Le Signe du Lion (Eric Rohmer / France, 1962):

In contrast with the dozen fireballs of his Nouvelle Vague colleagues, Eric Rohmer favors a hundred tiny match flares. Summer is his first season (Paris in August), his Lucky Pierre is an American moocher (Jess Hahn) with a half-finished sonata, disdain for aesthetes, and news of a vast inheritance. "I've always believed more in my luck than in my talent," he confesses in the middle of a nocturnal soiree, where a genius for picking up incisive curlicues of emotional data is already evident as characters drift in and out of rooms. (As a bonus, Jean-Luc Godard turns up for a gag in full kabuki-hipster mode.) The bohemian and the cosmic collide as the musician leans out the window in a fit of bravado and fires his rifle into the starry sky.
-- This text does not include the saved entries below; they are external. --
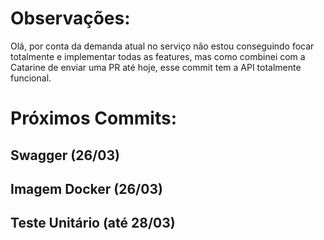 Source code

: # Observações:

Olá, por conta da demanda atual no serviço não estou conseguindo focar totalmente e implementar todas as features, mas como combinei com a Catarine de enviar uma PR até hoje, esse commit tem a API totalmente funcional.

# Próximos Commits:

## Swagger (26/03)
## Imagem Docker (26/03)
## Teste Unitário (até 28/03) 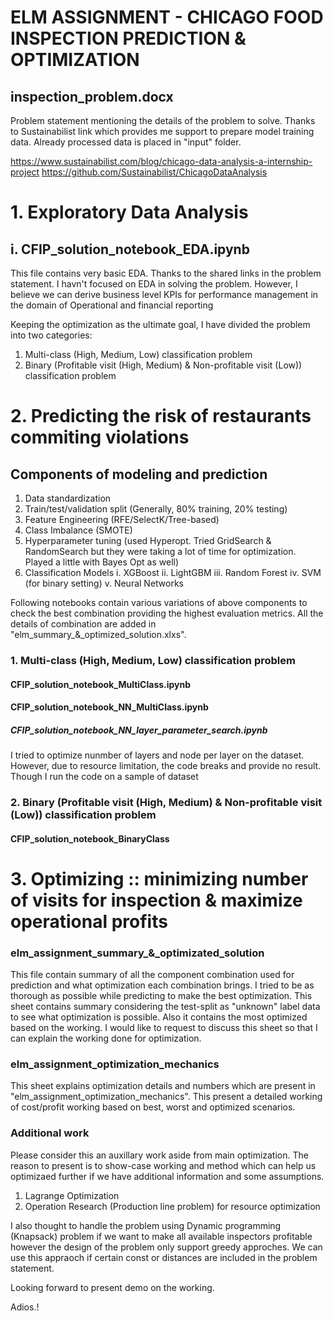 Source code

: # ELM ASSIGNMENT - CHICAGO FOOD INSPECTION PREDICTION & OPTIMIZATION

## inspection_problem.docx 
Problem statement mentioning the details of the problem to solve. Thanks to Sustainabilist link which provides me support to prepare model training data. Already processed data is placed in "input" folder. 

https://www.sustainabilist.com/blog/chicago-data-analysis-a-internship-project
https://github.com/Sustainabilist/ChicagoDataAnalysis

# 1. Exploratory Data Analysis

## i. CFIP_solution_notebook_EDA.ipynb
This file contains very basic EDA. Thanks to the shared links in the problem statement. I havn't focused on EDA in solving the problem. However, I believe we can derive business level KPIs for performance management in the domain of Operational and financial reporting

Keeping the optimization as the ultimate goal, I have divided the problem into two categories:

1. Multi-class (High, Medium, Low) classification problem
2. Binary (Profitable visit (High, Medium) & Non-profitable visit (Low)) classification problem

# 2. Predicting the risk of restaurants commiting violations

## Components of modeling and prediction

1. Data standardization
2. Train/test/validation split (Generally, 80% training, 20% testing)
3. Feature Engineering (RFE/SelectK/Tree-based)
5. Class Imbalance (SMOTE)
6. Hyperparameter tuning (used Hyperopt. Tried GridSearch & RandomSearch but they were taking a lot of time for optimization. Played a little with Bayes Opt as well)
7. Classification Models 
    i. XGBoost
    ii. LightGBM
    iii. Random Forest
    iv. SVM (for binary setting)
    v. Neural Networks

Following notebooks contain various variations of above components to check the best combination providing the highest evaluation metrics. All the details of combination are added in "elm_summary_&_optimized_solution.xlxs".

### 1. Multi-class (High, Medium, Low) classification problem
#### CFIP_solution_notebook_MultiClass.ipynb
#### CFIP_solution_notebook_NN_MultiClass.ipynb 
##### CFIP_solution_notebook_NN_layer_parameter_search.ipynb
I tried to optimize nunmber of layers and node per layer on the dataset. However, due to resource limitation, the code breaks and provide no result. Though I run the code on a sample of dataset

### 2. Binary (Profitable visit (High, Medium) & Non-profitable visit (Low)) classification problem
#### CFIP_solution_notebook_BinaryClass

# 3. Optimizing :: minimizing number of visits for inspection & maximize operational profits

### elm_assignment_summary_&_optimizated_solution
This file contain summary of all the component combination used for prediction and what optimization each combination brings. I tried to be as thorough as possible while predicting to make the best optimization. This sheet contains summary considering the test-split as "unknown" label data to see what optimization is possible. Also it contains the most optimized based on the working. I would like to request to discuss this sheet so that I can explain the working done for optimization.

### elm_assignment_optimization_mechanics
This sheet explains optimization details and numbers which are present in "elm_assignment_optimization_mechanics". This present a detailed working of cost/profit working based on best, worst and optimized scenarios.

### Additional work
Please consider this an auxillary work aside from main optimization. The reason to present is to show-case working and method which can help us optimizaed further if we have additional information and some assumptions. 

1. Lagrange Optimization
2. Operation Research (Production line problem) for resource optimization

I also thought to handle the problem using Dynamic programming (Knapsack) problem if we want to make all available inspectors profitable however the design of the problem only support greedy approches. We can use this appraoch if certain const or distances are included in the problem statement.

Looking forward to present demo on the working.

Adios.!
Astrology ("the most ancient of sciences") works in mysterious ways, and, when his fortune doesn't come, the literally starving artist is reduced to dodging concierges, selling possessions for coins, spending nights on park benches, and filching from fruit stands. As the dilapidated figure wanders through the sweltering city, he notices the concrete wall encircling the Latin Quarter sidewalk café: A descent out of Zola and Hamsun, the "mortal silence" that could crumble any loquacious Rohmer protagonist into dust. One type of theater yields to another with the arrival of the bowler-hatted vagrant (Jean Le Poulain), which is where Renoir's Boudu meets Beckett's Estragon and fate and chance wrestle over the rake's progress. Sturges figures in the punchline (Christmas in July), just the finale for a view of grace under blasting sunlight and heavenly constellations. With Michèle Girardon, Van Doude, Paul Bisciglia, Christian Alers, and Stéphane Audran. In black and white.